Capture d_écran 2018-02-01 à 23.42.37

Mais, est-ce que je peux seulement m’expliquer ?

forgiveAi-je le droit de donner ma version des faits ? Puisque le service client d’Airbnb a fait tomber le couperet sans même me donner l’occasion de m’exprimer à l’oral, puis-je me permettre d’utiliser ce petit blog comme une tribune pour surmonter cette épreuve et passer l’étape fondamentale du pardon ? De moi-même. D’Alejandro. D’Airbnb. Sans quoi j’ai peur de ne plus jamais oser me regarder dans une glace. Et aussi de brûler en enfer quand mon heure sera venue.

1 – J’ai vraiment galéré…

dog

…Avec mes gros sacs devant l’immeuble à attendre dans la rue qu’un habitant entre pour me glisser dans la cour, puis un autre dans l’immeuble pour me glisser dans le couloir…  A ce moment là, mon hôte était injoignable, avait oublié de me donner les codes d’accès à son studio, la serrure était branlante (sa réponse, plus tard : « cela donne un petit charme parisien à l’appartement »), le studio un vrai glaçon, le ménage n’était pas fait, il restait un vieux clacos dans le frigo, la couette en vrac sur le canapé lit défait, des draps en boule dans la salle de bain, et ça sentait le cuir chevelu dégueu.
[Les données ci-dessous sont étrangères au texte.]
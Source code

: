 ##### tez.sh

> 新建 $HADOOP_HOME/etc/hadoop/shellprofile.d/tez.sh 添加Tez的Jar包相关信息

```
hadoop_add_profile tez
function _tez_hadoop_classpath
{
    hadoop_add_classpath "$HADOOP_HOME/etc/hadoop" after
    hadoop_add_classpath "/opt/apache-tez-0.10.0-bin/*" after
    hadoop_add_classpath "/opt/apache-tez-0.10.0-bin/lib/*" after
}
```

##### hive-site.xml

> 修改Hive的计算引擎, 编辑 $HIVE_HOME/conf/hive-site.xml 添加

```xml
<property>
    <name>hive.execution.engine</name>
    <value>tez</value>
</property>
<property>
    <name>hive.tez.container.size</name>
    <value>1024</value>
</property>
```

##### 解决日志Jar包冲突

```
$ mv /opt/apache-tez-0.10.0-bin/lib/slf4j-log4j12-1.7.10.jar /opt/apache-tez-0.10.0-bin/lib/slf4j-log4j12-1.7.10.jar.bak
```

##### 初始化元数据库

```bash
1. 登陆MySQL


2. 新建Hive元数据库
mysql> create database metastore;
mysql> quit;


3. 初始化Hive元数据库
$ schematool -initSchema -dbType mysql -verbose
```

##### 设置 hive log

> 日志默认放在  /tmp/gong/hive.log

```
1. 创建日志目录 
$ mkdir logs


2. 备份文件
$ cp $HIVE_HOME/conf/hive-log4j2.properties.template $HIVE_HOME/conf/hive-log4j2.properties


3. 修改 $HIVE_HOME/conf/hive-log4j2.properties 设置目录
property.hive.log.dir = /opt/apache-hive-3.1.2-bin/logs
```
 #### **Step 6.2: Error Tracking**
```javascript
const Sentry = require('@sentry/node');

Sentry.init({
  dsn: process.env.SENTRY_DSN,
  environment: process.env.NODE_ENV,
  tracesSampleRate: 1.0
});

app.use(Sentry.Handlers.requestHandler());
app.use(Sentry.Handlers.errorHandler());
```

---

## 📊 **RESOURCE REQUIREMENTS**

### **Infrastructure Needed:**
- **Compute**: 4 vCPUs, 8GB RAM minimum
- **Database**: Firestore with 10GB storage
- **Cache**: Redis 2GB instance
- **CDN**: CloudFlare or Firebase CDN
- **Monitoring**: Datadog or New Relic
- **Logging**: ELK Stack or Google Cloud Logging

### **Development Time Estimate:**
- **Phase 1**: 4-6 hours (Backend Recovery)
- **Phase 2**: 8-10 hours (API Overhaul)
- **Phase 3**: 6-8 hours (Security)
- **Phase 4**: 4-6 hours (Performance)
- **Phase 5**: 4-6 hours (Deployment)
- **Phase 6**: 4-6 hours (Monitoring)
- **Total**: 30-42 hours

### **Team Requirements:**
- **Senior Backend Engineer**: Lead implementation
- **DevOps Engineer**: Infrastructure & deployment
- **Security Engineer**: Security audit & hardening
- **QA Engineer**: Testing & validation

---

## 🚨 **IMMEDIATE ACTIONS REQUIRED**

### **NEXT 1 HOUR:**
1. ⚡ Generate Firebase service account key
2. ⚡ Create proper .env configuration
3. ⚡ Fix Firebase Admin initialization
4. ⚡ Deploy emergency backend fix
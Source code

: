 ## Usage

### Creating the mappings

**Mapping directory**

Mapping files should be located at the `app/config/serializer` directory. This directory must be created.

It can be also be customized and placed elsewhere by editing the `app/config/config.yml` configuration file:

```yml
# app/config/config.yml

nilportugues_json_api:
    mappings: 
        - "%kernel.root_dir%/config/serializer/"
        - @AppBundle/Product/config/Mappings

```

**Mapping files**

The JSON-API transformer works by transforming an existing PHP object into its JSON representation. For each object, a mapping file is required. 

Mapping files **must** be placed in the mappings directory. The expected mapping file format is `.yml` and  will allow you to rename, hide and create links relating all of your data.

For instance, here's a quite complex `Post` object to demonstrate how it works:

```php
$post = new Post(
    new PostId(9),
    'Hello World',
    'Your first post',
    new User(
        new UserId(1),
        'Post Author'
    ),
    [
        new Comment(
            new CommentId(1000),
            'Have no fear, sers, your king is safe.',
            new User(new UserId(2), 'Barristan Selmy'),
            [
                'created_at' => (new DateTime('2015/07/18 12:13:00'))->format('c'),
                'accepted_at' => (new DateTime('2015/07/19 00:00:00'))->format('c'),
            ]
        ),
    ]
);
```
Bref, l’entreprise qui s’occupait pour lui de remettre l’appart en état n’avait pas fait son job. Bon, je me suis dit que ça arrivait, et il m’a remboursé les frais de ménage quand j’ai enfin réussi à l’avoir au téléphone. J’ai encore attendu les codes d’accès jusqu’au lendemain midi, mes SMS restant sans réponse. J’ai hésité mais suis restée les 3 nuits déjà réglées. À aucun moment, il ne s’est inquiété de savoir si mon séjour se passait bien (ce qui m’a valu ensuite, quand je lui ai fait remarquer, un « On n’est pas à l’école, Mélanie ! »). Puis le jour de mon départ, j’ai reçu un petit message privé : « Pouvez-vous ne pas me mettre une mauvaise note car cela ferait baisser mon ranking dans Airbnb«  (ranking : sa position dans les listes de résultats).

2 – What the fuck ?

wtf

« Ton ranking, tu sais où tu te le mets ? » Oui, je l’avoue Mesdames et Messieurs les jurés, cette demande m’a fait sortir de mes gonds. Comme ceux de la fenêtre de son salon. J’ai partagé avec ma pote Mathilde, hôte Airbnb elle aussi. « Mais son ranking, tu sais où il se le met ? » Ça m’a confortée. J’en ai parlé à Johann de retour à la maison. « Mais son rank… » Bref, vous avez compris. Alors, moi aussi j’ai demandé un service. Un geste commercial. Un remboursement de la moitié du séjour. Ferme et par écrit. Refus immédiat de sa part. Commentaire honnête et mauvaise note de la mienne. Puis 10 jours plus tard, j’ai reçu le commentaire publié plus haut sur mon profil. J’étais accusée de « menaces et extorsions »

3 – Help please !

Frappée par l’injustice et la violence de cet avis, j’ai contacté illico le service client. Sûre de mon bon droit, je m’en remettais à la Kika d’Airbnb. Elle allait comprendre, faire l’intermédiaire et régler le problème. Me laver de ces mots salissants. Nous inviter peut-être même à nous faire un hug virtuel, quitte à effacer nos commentaires respectifs. J’aurais compris, après tout, chez Airbnb, on est là pour vivre de belles expériences humaines, non ? Au lieu de cela, Briana, basée aux US et donc injoignable par téléphone à cause du décalage horaire, a étudié notre cas et décidé d’effacer mon avis sur le studio d’Alejandro. Juste le mien. Bim. Un gros bourre-pif dans ma face. Et comme j’ai un sens de la justice, on va dire, exacerbé, j’ai insisté, téléphoné, demandé à parler à Kika-Briana. Impossible, c’est par écrit qu’elle m’a répondu d’aller me faire… enfin qu’elle ne pouvait malheureusement pas « supprimer des avis ne violant pas les consignes relatives au contenu » et me remerciant toutefois « de (mon) dévouement continu à résoudre ce problème. » #foutagedegueule

help

Voilà comment j’ai vécu cette expérience : fille perdue, cheveux gras, injustice et double peine. Mais tu sais quoi, ils avaient raison, mes collègues encordés : l’écrire, ça m’a libérée (et là j’en ai très envie mais je t’épargne le gif de la Reine des Neiges).

Allez je te laisse, je vais tenter de retrouver Bob51 pour lui faire une bise virtuelle et réserver un bon hôtel avec un vrai accueil pour ma prochaine virée parisienne.